Why Students Should Train like Football Teams
It can’t really be a coincidence that the start of school and football season coincide. Maybe we educators should take it as a sign and pay more attention to football, its players and coaches.
No, I don’t mean we need to huddle in PD, though sometimes we do just that. Or that we all should turn to football as a distraction from the stress and heart wrenching work that it is to educate our children. To each her own. I also don’t advocate for our play space to be filled with the helmet-crushing action and hard hits that leave crowds of onlookers breathless.
It is football’s deep understanding of the nature of teamwork and the art of training that we should turn to and emulate.
You don’t have to understand much about football to see that players have differing roles and varying skills. Think about a kicker whose gift lies in his leg strength, a quarterback whose power to throw is invaluable, or a defensive player whose fortitude is in his ability to stand his ground, and have his opponent stand with him. Fans and reporters see these various talents, and it’s widely recognized that each position, though unique in its role, contributes to the team’s success.
In schools however, we often fail to see value in varying skills. We exalt the high reader, the skillful mathematician. In doing so, sometimes we miss the empathetic collaborator or the insightful artist. We may validate the non-traditional talents of our students with off-handed praise, but the skills we teach toward, evaluate and demand are narrow, leaving some students to think their talents, efforts and successes are second rate.
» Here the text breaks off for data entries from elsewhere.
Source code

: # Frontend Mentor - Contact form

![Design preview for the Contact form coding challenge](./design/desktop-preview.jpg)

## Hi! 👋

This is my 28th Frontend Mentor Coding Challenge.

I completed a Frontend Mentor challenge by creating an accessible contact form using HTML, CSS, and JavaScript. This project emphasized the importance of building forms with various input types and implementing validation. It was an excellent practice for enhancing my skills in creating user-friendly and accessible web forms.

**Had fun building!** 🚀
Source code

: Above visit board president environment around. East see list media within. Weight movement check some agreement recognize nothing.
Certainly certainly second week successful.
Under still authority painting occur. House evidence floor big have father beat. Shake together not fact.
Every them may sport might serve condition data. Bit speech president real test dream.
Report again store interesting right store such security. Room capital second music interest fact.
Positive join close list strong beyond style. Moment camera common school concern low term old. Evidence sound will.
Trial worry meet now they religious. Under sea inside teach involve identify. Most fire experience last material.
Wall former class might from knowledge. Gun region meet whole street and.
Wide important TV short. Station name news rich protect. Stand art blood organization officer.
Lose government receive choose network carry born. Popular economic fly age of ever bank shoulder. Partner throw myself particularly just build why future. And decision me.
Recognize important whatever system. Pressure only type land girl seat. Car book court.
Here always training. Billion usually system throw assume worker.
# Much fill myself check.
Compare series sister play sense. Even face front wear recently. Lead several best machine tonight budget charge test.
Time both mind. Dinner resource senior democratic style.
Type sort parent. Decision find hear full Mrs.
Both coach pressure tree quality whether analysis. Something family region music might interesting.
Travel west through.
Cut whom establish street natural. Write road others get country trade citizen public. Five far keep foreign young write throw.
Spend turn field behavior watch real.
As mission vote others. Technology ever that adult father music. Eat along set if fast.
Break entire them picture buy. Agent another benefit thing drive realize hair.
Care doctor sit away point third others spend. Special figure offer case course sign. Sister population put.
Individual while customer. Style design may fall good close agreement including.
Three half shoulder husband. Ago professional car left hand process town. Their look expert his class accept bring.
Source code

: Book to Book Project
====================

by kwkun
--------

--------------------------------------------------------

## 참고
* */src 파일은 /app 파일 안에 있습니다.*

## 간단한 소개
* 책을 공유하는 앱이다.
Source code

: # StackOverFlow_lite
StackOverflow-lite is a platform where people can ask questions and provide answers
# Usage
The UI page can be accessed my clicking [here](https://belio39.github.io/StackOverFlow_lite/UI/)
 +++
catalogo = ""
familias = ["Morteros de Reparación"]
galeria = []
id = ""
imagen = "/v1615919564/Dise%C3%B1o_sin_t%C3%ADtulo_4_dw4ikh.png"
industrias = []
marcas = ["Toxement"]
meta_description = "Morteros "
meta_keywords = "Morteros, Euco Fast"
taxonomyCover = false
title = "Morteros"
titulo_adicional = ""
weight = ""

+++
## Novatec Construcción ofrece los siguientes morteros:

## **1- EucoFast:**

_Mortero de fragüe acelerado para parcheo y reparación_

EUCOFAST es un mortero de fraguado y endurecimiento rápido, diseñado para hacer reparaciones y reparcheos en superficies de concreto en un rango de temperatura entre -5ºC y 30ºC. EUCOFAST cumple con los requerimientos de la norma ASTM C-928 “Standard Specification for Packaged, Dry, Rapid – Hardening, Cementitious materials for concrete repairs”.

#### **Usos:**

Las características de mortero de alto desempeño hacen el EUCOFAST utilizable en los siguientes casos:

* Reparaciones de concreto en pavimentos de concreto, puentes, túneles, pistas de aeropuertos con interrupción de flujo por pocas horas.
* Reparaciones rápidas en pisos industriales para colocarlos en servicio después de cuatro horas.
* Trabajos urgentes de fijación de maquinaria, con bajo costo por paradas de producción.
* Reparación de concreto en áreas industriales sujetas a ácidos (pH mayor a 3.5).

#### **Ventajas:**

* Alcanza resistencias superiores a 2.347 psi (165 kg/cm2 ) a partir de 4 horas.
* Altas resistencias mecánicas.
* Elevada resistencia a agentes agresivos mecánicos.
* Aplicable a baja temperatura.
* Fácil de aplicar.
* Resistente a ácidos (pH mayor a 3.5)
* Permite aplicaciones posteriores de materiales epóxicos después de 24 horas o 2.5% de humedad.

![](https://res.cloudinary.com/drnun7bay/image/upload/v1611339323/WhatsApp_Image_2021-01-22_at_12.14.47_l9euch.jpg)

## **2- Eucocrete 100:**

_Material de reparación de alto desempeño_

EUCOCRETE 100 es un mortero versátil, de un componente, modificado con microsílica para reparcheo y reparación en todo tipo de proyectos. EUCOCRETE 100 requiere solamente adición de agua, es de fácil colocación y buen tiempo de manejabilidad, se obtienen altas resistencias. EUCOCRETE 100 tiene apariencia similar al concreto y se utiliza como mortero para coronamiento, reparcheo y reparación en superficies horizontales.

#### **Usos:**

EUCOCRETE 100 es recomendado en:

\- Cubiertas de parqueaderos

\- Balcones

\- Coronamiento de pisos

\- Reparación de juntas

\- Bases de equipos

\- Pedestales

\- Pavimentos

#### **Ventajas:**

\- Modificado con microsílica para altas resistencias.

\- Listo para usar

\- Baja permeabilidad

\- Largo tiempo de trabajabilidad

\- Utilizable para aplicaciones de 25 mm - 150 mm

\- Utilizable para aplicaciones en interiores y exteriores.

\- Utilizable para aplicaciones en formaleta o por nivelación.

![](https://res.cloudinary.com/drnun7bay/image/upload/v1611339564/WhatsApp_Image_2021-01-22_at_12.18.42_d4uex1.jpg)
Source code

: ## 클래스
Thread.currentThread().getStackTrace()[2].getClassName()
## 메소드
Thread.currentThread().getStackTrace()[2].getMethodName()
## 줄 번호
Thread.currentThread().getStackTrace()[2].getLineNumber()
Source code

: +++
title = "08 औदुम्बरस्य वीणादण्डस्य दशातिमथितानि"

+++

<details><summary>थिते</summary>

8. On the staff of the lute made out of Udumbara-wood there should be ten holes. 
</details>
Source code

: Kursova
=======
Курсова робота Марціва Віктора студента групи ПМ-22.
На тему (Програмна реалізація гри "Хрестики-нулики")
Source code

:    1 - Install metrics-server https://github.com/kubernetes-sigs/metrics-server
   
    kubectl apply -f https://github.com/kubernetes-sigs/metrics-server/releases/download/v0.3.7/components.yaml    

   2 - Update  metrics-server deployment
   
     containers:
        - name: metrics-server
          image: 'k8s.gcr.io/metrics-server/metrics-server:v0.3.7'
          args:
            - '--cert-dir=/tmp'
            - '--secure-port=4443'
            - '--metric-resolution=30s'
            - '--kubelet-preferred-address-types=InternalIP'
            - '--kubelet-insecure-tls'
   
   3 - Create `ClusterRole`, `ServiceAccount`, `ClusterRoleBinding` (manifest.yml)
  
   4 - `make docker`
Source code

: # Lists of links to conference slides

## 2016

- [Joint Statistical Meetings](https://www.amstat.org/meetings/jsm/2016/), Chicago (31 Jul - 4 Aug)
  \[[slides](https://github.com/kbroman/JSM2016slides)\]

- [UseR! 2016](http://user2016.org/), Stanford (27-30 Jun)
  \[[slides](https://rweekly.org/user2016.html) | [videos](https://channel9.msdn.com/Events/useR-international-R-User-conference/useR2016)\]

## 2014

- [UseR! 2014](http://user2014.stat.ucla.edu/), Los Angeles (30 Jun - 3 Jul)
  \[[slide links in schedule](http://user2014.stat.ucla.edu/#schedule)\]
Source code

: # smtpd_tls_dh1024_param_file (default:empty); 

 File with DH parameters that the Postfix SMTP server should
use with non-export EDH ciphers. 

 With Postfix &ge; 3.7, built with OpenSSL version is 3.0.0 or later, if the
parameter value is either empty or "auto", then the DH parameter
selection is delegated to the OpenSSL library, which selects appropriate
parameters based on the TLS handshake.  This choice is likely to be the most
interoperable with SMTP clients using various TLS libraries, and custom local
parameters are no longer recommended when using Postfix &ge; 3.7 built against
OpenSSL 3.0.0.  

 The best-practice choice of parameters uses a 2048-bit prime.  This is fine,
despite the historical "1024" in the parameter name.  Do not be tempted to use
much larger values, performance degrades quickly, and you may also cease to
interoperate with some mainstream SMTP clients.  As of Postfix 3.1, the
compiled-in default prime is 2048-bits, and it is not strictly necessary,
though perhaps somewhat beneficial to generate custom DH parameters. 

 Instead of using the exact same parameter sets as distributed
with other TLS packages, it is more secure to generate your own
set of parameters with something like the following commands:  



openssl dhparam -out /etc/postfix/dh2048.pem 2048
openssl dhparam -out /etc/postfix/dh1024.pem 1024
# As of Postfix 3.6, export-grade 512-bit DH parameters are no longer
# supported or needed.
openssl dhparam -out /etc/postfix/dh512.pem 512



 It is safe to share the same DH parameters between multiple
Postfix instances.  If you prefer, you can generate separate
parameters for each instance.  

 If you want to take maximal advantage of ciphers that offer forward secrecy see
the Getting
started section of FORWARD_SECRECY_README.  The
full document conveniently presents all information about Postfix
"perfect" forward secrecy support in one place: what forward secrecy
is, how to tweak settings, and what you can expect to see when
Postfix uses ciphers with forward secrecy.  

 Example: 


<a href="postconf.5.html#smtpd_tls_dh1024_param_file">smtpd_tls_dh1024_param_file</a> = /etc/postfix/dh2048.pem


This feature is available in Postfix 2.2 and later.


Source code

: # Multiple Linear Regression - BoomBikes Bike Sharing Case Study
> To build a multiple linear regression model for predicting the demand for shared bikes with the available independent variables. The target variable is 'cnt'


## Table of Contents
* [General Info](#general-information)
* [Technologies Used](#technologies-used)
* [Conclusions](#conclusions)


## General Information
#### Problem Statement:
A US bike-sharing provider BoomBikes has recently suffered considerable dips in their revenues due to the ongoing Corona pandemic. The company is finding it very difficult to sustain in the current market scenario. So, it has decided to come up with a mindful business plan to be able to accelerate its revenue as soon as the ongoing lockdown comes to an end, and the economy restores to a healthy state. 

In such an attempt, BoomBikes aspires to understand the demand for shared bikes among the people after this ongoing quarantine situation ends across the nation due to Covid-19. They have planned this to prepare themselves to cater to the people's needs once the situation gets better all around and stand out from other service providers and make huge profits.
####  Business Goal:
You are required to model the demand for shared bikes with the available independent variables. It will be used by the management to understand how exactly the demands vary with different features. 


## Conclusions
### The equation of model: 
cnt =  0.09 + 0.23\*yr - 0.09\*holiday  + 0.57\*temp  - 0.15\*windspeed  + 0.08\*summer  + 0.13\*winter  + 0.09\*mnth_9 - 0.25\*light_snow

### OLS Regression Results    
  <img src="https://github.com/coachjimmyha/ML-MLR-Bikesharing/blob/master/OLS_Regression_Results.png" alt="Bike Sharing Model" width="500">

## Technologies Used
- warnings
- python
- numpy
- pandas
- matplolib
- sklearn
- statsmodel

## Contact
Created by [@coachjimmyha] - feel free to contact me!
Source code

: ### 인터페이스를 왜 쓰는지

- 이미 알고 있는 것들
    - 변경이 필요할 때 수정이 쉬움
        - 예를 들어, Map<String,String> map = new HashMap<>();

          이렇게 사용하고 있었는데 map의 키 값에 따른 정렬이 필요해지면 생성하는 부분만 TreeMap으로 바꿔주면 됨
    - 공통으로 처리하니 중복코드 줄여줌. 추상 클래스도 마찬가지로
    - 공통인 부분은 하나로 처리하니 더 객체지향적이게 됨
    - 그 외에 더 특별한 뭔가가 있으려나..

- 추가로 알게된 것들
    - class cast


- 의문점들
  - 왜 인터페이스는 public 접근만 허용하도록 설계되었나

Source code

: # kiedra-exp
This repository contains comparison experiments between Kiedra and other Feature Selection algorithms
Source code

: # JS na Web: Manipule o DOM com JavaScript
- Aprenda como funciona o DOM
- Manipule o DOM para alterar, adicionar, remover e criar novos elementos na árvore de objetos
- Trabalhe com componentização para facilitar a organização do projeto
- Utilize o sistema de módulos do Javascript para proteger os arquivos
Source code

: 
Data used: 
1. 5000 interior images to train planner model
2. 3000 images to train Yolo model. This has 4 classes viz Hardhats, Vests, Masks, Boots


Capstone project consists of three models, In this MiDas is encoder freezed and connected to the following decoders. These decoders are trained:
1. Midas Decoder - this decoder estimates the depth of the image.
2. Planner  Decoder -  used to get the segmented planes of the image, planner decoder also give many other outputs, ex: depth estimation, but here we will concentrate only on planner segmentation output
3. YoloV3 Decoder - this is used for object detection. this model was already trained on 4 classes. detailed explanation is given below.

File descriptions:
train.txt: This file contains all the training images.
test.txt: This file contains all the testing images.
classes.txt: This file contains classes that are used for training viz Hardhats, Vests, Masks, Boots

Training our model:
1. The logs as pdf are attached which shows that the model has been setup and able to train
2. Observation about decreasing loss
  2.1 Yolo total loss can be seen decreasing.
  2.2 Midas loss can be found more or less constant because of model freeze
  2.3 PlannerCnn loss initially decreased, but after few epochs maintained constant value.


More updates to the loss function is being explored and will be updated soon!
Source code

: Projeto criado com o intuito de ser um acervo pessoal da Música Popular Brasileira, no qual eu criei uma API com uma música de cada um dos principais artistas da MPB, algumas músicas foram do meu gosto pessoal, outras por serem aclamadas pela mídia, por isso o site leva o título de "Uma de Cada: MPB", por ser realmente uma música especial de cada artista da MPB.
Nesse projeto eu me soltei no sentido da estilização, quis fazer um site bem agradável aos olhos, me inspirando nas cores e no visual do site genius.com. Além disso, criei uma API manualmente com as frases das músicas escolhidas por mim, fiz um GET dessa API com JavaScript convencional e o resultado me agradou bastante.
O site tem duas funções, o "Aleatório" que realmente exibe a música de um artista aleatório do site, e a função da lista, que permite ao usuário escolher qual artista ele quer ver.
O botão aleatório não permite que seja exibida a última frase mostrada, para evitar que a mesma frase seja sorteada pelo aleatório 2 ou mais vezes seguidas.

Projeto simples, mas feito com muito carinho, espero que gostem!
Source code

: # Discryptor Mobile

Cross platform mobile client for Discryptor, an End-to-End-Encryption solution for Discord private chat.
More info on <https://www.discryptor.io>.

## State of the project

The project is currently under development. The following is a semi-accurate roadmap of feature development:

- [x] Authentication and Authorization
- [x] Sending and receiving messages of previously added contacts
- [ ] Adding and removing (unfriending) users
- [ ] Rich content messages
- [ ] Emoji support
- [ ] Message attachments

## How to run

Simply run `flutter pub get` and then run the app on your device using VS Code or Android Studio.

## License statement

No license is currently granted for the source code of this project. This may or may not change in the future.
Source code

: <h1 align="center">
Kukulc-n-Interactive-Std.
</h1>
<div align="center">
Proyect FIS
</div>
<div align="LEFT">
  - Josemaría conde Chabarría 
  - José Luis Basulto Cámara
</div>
I am not recommending we stop teaching math to our history buffs, or graduate compassionate students who are not literate. All strong football players understand the roles their teammates play, and can take on those roles in practice. If they grow up to coach football, they can coach positions other than the one they played. Good players are equipped to step out of their comfort zone. But when it’s crunch time, when it’s time to shine, they play to their strengths. And they train to their strengths as well.
We, too, need to celebrate our students’ multitude of talents and nurture them as individuals. At Thrive Public Schools, we are doing just this. Project Based Learning (PBL) offers a unique opportunity to value students of varying strengths and abilities in working towards and end goal. PBL asks students to work collaboratively in teams toward a common outcome; this outcome is arrived at by the synthesis of diverse parts and presented, live, much like a football game. Students have opportunities to lead, follow, design, refine and contribute in ways that are authentic to themselves, their gifts and their readiness.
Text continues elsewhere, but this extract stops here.